Look through the records that follow. Copy every line containing the word "vsize".
________________________________________
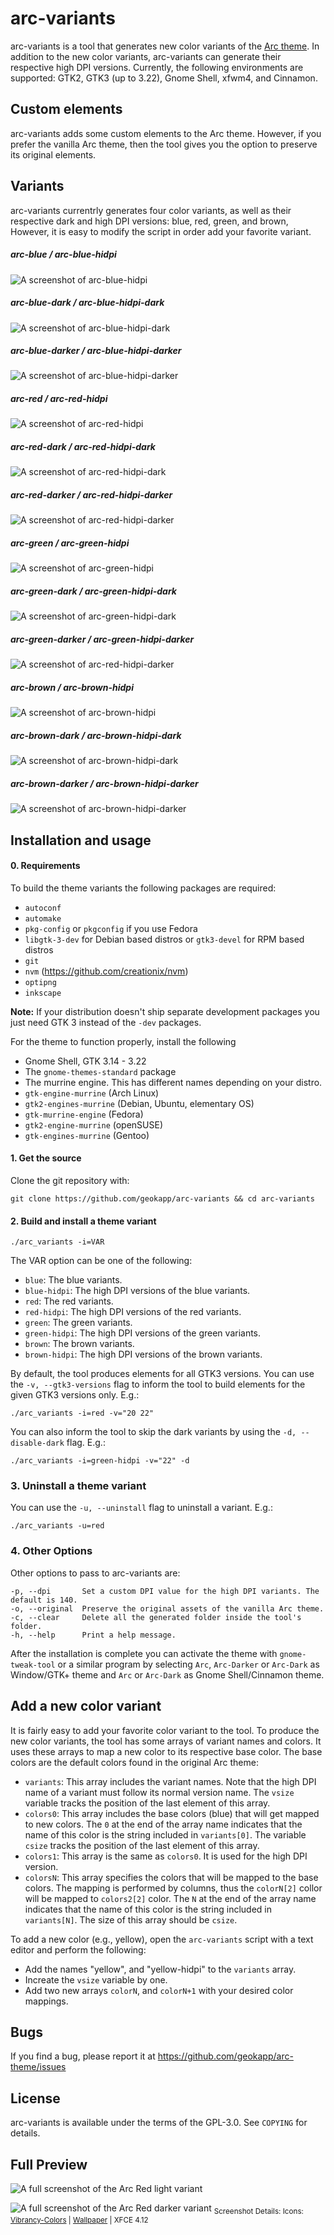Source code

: # arc-variants

arc-variants is a tool that generates new color variants of the [Arc theme](https://github.com/horst3180/arc-theme). In addition to the new color variants, arc-variants can generate their respective high DPI versions. Currently, the following environments are supported: GTK2, GTK3 (up to 3.22), Gnome Shell, xfwm4, and Cinnamon.

## Custom elements

arc-variants adds some custom elements to the Arc theme. However, if you prefer the vanilla Arc theme, then the tool gives you the option to preserve its original elements.

## Variants 

arc-variants currentrly generates four color variants, as well as their respective dark and high DPI versions: blue, red, green, and brown, However, it is easy to modify the script in order add your favorite variant.

##### arc-blue / arc-blue-hidpi

![A screenshot of arc-blue-hidpi](https://raw.githubusercontent.com/geokapp/arc-variants/master/examples/blue-light.png)

##### arc-blue-dark / arc-blue-hidpi-dark

![A screenshot of arc-blue-hidpi-dark](https://raw.githubusercontent.com/geokapp/arc-variants/master/examples/blue-dark.png)

##### arc-blue-darker / arc-blue-hidpi-darker

![A screenshot of arc-blue-hidpi-darker](https://raw.githubusercontent.com/geokapp/arc-variants/master/examples/blue-darker.png)

##### arc-red / arc-red-hidpi

![A screenshot of arc-red-hidpi](https://raw.githubusercontent.com/geokapp/arc-variants/master/examples/red-light.png)

##### arc-red-dark / arc-red-hidpi-dark

![A screenshot of arc-red-hidpi-dark](https://raw.githubusercontent.com/geokapp/arc-variants/master/examples/red-dark.png)

##### arc-red-darker / arc-red-hidpi-darker

![A screenshot of arc-red-hidpi-darker](https://raw.githubusercontent.com/geokapp/arc-variants/master/examples/red-darker.png)

##### arc-green / arc-green-hidpi

![A screenshot of arc-green-hidpi](https://raw.githubusercontent.com/geokapp/arc-variants/master/examples/green-light.png)

##### arc-green-dark / arc-green-hidpi-dark

![A screenshot of arc-green-hidpi-dark](https://raw.githubusercontent.com/geokapp/arc-variants/master/examples/green-dark.png)

##### arc-green-darker / arc-green-hidpi-darker

![A screenshot of arc-red-hidpi-darker](https://raw.githubusercontent.com/geokapp/arc-variants/master/examples/green-darker.png)

##### arc-brown / arc-brown-hidpi

![A screenshot of arc-brown-hidpi](https://raw.githubusercontent.com/geokapp/arc-variants/master/examples/brown-light.png)

##### arc-brown-dark / arc-brown-hidpi-dark

![A screenshot of arc-brown-hidpi-dark](https://raw.githubusercontent.com/geokapp/arc-variants/master/examples/brown-dark.png)

##### arc-brown-darker / arc-brown-hidpi-darker

![A screenshot of arc-brown-hidpi-darker](https://raw.githubusercontent.com/geokapp/arc-variants/master/examples/brown-darker.png)

## Installation and usage

#### 0. Requirements

To build the theme variants the following packages are required: 
* `autoconf`
* `automake`
* `pkg-config` or `pkgconfig` if you use Fedora
* `libgtk-3-dev` for Debian based distros or `gtk3-devel` for RPM based distros
* `git` 
* `nvm` (https://github.com/creationix/nvm)
* `optipng`
* `inkscape`

**Note:** If your distribution doesn't ship separate development packages you just need GTK 3 instead of the `-dev` packages.

For the theme to function properly, install the following
* Gnome Shell, GTK 3.14 - 3.22
* The `gnome-themes-standard` package
* The murrine engine. This has different names depending on your distro.
* `gtk-engine-murrine` (Arch Linux)
* `gtk2-engines-murrine` (Debian, Ubuntu, elementary OS)
* `gtk-murrine-engine` (Fedora)
* `gtk2-engine-murrine` (openSUSE)
* `gtk-engines-murrine` (Gentoo)

#### 1. Get the source

Clone the git repository with:

    git clone https://github.com/geokapp/arc-variants && cd arc-variants

#### 2. Build and install a theme variant

    ./arc_variants -i=VAR

The VAR option can be one of the following:
* `blue`: The blue variants.
* `blue-hidpi`: The high DPI versions of the blue variants.
* `red`: The red variants.
* `red-hidpi`: The high DPI versions of the red variants.
* `green`: The green variants.
* `green-hidpi`: The high DPI versions of the green variants.
* `brown`: The brown variants.
* `brown-hidpi`: The high DPI versions of the brown variants.

By default, the tool produces elements for all GTK3 versions. You can use the `-v, --gtk3-versions` flag to inform the tool to build elements for the given GTK3 versions only. E.g.: 

    ./arc_variants -i=red -v="20 22"

You can also inform the tool to skip the dark variants by using the `-d, --disable-dark` flag. E.g.:   

    ./arc_variants -i=green-hidpi -v="22" -d

### 3. Uninstall a theme variant

You can use the `-u, --uninstall` flag to uninstall a variant. E.g.:

    ./arc_variants -u=red

### 4. Other Options

Other options to pass to arc-variants are:

    -p, --dpi       Set a custom DPI value for the high DPI variants. The default is 140. 
    -o, --original  Preserve the original assets of the vanilla Arc theme.
    -c, --clear     Delete all the generated folder inside the tool's folder.
    -h, --help      Print a help message.

After the installation is complete you can activate the theme with `gnome-tweak-tool` or a similar program by selecting `Arc`, `Arc-Darker` or `Arc-Dark` as Window/GTK+ theme and `Arc` or `Arc-Dark` as Gnome Shell/Cinnamon theme.

## Add a new color variant

It is fairly easy to add your favorite color variant to the tool. To produce the new color variants, the tool has some arrays of variant names and colors. It uses these arrays to map a new color to its respective base color. The base colors are the default colors found in the original Arc theme:

* `variants`: This array includes the variant names. Note that the high DPI name of a variant must follow its normal version name. The `vsize` variable tracks the position of the last element of this array.
* `colors0`: This array includes the base colors (blue) that will get mapped to new colors. The `0` at the end of the array name indicates that the name of this color is the string included in `variants[0]`. The variable `csize` tracks the position of the last element of this array.
* `colors1`: This array is the same as `colors0`. It is used for the high DPI version.
* `colorsN`: This array specifies the colors that  will be mapped to the base colors. The mapping is performed by columns, thus the `colorN[2]` collor will be mapped to `colors2[2]` color. The `N` at the end of the array name indicates that the name of this color is the string included in `variants[N]`. The size of this array should be `csize`.

To add a new color (e.g., yellow), open the `arc-variants` script with a text editor and perform the following:

* Add the names "yellow", and "yellow-hidpi" to the `variants` array.
* Increate the `vsize` variable by one.
* Add two new arrays `colorN`, and `colorN+1` with your desired color mappings.

## Bugs
If you find a bug, please report it at https://github.com/geokapp/arc-theme/issues

## License
arc-variants is available under the terms of the GPL-3.0. See `COPYING` for details.


## Full Preview

![A full screenshot of the Arc Red light variant](http://imgur.com/t7V3P1M)

![A full screenshot of the Arc Red darker variant](http://imgur.com/BGLiWLf)
<sub>Screenshot Details: Icons: [Vibrancy-Colors](http://www.ravefinity.com/p/vibrancy-colors-gtk-icon-theme.html) | [Wallpaper](http://imgur.com/dc8cIit) | XFCE 4.12 </sub>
________________________________________
Solution to the exercise
* `variants`: This array includes the variant names. Note that the high DPI name of a variant must follow its normal version name. The `vsize` variable tracks the position of the last element of this array.
* Increate the `vsize` variable by one.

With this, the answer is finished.